DESCRIPTION OF THE TASK
The expected output is every entry below, exact in every character.

***** EXTRACTED MATERIAL

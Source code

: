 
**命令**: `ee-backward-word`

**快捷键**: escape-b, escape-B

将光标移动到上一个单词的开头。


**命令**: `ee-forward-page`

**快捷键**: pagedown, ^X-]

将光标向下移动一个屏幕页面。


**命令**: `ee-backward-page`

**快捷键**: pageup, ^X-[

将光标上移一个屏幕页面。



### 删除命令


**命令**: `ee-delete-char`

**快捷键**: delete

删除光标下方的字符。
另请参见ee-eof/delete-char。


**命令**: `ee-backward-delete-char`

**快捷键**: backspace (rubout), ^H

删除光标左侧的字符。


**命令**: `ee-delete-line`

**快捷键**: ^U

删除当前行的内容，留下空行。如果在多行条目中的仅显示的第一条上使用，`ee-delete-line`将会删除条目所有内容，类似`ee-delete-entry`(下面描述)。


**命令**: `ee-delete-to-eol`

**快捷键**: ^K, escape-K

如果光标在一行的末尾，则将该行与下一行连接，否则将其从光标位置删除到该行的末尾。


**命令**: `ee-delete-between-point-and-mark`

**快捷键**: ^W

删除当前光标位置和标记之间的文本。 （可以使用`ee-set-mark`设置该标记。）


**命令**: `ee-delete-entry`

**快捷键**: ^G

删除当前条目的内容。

**********

WRITTEN RESPONSE
Source code

: 
**命令**: `ee-backward-word`

**快捷键**: escape-b, escape-B

将光标移动到上一个单词的开头。


**命令**: `ee-forward-page`

**快捷键**: pagedown, ^X-]

将光标向下移动一个屏幕页面。


**命令**: `ee-backward-page`

**快捷键**: pageup, ^X-[

将光标上移一个屏幕页面。



### 删除命令


**命令**: `ee-delete-char`

**快捷键**: delete

删除光标下方的字符。
另请参见ee-eof/delete-char。


**命令**: `ee-backward-delete-char`

**快捷键**: backspace (rubout), ^H

删除光标左侧的字符。


**命令**: `ee-delete-line`

**快捷键**: ^U

删除当前行的内容，留下空行。如果在多行条目中的仅显示的第一条上使用，`ee-delete-line`将会删除条目所有内容，类似`ee-delete-entry`(下面描述)。


**命令**: `ee-delete-to-eol`

**快捷键**: ^K, escape-K

如果光标在一行的末尾，则将该行与下一行连接，否则将其从光标位置删除到该行的末尾。


**命令**: `ee-delete-between-point-and-mark`

**快捷键**: ^W

删除当前光标位置和标记之间的文本。 （可以使用`ee-set-mark`设置该标记。）


**命令**: `ee-delete-entry`

**快捷键**: ^G

删除当前条目的内容。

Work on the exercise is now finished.